Un prologue est réservé à la présentation de ses origines, de son enfance, de sa jeunesse, à une époque d’éveil au nationalisme politique sous la perpétuelle pression du système colonial en Algérie: injustice et misère, insoumission à l’autorité occupante, soulèvements, massacres du 8 mai 1945, de la «subversion» à la guerre contre la France. Douze chapitres, aux titres incitatifs et aux thèmes révélateurs d’informations diverses et dans plusieurs domaines de la vie nationale, suivent: «Mes racines et mon enfance (1929-1945)», «La prise de conscience (1945-1954)», «Les années de braise (1954-1958)», «Le congrès de la Soummam et la création de la base de l’Est (1956-1958)», «Le complot des colonels (1958-1959)», «L’État-major général ou le retour de l’espoir (1958-1959)», «Le premier prisonnier après l’indépendance», «Le mouvement de redressement de juin 1965», «À la 2e Région militaire (1964-1979)», «Souvenirs de voyage», «Boumediene tel que je l’ai connu».
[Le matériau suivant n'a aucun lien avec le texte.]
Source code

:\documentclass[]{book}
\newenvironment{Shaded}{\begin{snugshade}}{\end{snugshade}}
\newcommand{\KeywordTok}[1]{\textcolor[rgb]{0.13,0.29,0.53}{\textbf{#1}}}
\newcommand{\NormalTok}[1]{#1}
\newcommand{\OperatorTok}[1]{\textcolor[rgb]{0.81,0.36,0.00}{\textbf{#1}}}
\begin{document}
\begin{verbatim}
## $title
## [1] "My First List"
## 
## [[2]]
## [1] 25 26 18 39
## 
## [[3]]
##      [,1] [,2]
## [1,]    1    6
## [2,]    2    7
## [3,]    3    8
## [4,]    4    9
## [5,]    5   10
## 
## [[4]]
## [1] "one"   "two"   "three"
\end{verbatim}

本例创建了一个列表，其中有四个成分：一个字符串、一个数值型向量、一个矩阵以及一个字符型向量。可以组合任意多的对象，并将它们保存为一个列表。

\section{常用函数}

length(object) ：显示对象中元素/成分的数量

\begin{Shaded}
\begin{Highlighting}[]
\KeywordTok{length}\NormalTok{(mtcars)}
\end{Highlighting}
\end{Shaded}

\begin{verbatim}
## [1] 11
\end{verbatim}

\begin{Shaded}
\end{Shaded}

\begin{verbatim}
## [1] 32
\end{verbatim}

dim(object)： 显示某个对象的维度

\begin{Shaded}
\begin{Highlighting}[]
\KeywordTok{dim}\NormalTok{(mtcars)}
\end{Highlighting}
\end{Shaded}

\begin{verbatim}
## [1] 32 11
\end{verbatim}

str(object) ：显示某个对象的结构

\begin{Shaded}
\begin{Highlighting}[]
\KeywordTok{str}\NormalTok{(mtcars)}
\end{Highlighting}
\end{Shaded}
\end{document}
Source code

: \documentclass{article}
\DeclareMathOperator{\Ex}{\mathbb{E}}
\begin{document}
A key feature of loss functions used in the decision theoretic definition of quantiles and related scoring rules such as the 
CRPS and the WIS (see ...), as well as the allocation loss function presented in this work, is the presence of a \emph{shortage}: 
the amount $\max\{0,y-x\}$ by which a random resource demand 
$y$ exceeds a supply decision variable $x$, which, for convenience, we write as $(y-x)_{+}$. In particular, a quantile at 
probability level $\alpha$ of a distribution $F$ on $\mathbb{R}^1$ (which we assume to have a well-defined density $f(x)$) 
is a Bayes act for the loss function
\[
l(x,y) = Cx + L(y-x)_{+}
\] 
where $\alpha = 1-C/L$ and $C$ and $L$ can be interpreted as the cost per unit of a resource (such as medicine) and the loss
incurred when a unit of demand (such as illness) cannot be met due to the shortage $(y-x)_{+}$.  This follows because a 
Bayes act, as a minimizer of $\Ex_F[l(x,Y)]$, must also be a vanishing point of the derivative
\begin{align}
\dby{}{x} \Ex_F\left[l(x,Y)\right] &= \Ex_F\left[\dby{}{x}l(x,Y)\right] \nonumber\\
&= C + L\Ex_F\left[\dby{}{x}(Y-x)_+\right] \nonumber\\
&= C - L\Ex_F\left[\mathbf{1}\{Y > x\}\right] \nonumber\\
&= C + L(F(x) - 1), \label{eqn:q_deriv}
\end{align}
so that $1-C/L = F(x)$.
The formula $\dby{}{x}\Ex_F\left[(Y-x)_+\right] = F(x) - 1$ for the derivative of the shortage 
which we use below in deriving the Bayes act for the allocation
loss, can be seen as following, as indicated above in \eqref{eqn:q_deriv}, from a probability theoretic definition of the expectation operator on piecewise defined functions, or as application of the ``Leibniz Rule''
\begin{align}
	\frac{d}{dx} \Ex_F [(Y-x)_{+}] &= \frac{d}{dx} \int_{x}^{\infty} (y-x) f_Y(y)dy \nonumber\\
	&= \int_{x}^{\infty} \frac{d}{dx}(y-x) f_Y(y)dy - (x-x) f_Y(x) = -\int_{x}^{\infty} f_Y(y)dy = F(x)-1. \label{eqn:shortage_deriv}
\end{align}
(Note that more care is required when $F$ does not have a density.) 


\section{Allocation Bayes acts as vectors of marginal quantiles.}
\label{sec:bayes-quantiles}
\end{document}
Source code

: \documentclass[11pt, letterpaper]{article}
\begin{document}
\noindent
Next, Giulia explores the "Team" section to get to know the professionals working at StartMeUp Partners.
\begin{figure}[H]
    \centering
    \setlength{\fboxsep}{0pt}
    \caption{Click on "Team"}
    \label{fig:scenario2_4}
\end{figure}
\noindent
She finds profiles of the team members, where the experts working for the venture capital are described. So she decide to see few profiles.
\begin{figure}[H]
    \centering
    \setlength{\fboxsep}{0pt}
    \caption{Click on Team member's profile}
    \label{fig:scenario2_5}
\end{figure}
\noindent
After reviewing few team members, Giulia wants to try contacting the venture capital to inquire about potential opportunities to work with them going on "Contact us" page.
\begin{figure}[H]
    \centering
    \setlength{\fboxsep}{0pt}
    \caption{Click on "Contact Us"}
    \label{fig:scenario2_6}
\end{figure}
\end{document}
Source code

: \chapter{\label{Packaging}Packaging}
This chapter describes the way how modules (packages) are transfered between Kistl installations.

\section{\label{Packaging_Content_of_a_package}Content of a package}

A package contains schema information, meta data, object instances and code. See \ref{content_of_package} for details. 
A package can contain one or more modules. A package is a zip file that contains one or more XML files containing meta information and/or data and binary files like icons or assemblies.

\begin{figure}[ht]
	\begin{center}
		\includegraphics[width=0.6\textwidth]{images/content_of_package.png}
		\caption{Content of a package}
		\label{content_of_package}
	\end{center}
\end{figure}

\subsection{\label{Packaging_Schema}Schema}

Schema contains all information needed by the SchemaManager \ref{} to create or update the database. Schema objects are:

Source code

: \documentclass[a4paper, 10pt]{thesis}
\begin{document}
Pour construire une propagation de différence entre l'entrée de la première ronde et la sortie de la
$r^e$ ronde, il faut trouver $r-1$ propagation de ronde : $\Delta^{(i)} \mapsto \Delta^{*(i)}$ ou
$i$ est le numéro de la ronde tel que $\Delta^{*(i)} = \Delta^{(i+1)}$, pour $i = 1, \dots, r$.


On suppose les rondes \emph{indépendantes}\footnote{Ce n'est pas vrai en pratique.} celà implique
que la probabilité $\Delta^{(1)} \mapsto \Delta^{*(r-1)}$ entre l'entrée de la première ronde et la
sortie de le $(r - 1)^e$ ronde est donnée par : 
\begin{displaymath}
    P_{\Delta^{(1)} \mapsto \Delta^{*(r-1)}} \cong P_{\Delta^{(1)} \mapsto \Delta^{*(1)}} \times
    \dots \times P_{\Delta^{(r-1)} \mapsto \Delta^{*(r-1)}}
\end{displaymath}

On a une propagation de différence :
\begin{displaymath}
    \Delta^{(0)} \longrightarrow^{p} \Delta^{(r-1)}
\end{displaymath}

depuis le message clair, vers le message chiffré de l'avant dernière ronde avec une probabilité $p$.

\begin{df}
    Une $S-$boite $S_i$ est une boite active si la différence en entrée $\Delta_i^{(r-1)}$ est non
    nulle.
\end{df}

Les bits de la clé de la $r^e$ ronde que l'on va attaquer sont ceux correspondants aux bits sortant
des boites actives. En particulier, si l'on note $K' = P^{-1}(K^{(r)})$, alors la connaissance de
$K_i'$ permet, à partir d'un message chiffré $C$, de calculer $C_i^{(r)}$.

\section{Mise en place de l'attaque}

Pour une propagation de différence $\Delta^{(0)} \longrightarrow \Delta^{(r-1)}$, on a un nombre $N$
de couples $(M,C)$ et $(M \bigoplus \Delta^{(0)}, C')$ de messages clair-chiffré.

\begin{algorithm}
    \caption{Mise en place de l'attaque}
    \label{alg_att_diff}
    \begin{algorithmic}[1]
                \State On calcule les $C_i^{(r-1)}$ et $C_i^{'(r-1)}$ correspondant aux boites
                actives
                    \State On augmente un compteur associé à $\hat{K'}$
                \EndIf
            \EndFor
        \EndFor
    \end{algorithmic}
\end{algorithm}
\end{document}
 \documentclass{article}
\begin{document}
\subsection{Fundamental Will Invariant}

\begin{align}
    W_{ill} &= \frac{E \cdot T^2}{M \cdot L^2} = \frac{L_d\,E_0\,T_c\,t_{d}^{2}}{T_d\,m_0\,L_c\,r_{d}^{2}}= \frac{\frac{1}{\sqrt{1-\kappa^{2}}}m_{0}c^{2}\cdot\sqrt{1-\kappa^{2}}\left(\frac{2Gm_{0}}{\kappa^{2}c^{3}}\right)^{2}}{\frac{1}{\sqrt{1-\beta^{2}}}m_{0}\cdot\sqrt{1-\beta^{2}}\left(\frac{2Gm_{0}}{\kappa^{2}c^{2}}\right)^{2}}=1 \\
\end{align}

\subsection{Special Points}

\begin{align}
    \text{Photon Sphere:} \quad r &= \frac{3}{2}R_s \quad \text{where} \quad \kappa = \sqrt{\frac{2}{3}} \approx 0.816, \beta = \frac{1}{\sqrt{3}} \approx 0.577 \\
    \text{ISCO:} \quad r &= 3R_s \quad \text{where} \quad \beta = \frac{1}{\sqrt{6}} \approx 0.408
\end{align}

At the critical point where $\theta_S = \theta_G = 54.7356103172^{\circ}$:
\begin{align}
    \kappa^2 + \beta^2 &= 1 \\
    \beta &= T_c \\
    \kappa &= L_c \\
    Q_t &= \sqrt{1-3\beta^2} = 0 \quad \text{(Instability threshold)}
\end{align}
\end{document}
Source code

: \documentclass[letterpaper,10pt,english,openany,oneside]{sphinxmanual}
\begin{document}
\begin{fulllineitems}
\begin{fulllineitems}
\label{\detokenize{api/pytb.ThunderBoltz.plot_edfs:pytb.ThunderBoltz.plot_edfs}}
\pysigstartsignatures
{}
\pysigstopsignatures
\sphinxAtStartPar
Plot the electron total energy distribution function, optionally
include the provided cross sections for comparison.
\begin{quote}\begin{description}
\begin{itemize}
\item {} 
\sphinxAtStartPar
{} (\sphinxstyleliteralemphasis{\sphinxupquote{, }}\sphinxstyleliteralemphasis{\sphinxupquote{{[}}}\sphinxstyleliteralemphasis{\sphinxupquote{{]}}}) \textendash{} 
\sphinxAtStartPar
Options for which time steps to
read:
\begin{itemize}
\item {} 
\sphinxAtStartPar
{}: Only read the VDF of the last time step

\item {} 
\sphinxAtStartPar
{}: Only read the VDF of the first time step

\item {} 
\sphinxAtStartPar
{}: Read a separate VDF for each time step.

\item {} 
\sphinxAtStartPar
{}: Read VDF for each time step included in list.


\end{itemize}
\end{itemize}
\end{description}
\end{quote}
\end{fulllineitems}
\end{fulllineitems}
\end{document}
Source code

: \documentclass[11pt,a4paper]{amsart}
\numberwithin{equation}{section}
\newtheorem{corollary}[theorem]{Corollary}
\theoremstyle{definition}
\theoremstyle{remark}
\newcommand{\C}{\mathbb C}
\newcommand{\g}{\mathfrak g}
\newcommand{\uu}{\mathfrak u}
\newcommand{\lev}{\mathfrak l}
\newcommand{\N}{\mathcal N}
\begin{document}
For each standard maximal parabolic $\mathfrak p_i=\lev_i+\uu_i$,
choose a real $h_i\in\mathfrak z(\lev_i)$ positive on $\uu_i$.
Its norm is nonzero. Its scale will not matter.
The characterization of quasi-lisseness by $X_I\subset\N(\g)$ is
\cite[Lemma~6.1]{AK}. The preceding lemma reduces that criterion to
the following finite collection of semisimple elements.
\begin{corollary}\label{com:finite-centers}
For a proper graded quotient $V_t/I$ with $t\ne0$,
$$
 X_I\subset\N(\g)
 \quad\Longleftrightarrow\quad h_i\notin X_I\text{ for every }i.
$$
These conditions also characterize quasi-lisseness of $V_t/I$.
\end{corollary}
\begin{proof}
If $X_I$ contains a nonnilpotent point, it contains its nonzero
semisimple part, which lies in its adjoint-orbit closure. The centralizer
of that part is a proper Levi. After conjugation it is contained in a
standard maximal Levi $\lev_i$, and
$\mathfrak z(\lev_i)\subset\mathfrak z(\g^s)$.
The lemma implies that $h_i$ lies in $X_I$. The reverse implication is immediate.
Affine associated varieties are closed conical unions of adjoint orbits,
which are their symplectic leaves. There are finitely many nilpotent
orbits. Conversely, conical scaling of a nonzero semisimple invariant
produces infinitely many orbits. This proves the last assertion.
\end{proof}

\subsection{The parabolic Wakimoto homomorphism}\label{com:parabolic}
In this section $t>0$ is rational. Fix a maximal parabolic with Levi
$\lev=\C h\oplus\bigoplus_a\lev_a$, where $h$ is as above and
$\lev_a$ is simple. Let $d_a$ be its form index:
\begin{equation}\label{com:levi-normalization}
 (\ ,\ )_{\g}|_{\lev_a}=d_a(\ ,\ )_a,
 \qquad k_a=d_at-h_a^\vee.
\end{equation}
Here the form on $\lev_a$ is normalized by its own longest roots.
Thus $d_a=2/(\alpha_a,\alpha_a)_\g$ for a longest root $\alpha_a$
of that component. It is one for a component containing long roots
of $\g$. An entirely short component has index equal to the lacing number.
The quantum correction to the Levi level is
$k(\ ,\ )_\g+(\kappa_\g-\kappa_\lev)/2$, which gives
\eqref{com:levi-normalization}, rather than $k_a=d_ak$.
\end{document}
Ces Mémoires, sans Chadli Bendjedid vivant, peut-être constitueront-ils longtemps, à les lire entre les lignes, un testament pédagogique à l’adresse de la jeunesse algérienne. «Je suis indigné d’entendre dire que j’aurais effacé les traces de l’ère Boumediene. Ceux qui tiennent de tels propos sont ceux qu’on appelle les barons du système à qui la situation a longtemps profité et une minorité de gauche qui a essayé de me faire chanter, sans y parvenir. [...] Or, ce que j’ai entrepris, c’était la réforme d’un système qui était dans l’impasse et qui n’était pas imputable au seul chef de l’État. Ce qui est plus étonnant encore, c’est que ces mêmes personnes qui m’accusent d’avoir voulu jeter Boumediene au rebut de l’histoire, sont ceux-là mêmes qui ont qualifié de ´´décennie noire´´ la période durant laquelle j’ai été président de la République.» Ainsi «Les contours d’une vie», titre de ce tome 1 (1929-1979) des Mémoires de Chadli Bendjedid, préludent-ils à bon escient à un tome 2 qui complèterait les réponses à tant de «questions importantes et sensibles ayant marqué l’histoire récente de l’Algérie» et qui viennent ou reviennent de façon récurrente à l’esprit d’un peuple épris de paix civile, de justice et de fraternité.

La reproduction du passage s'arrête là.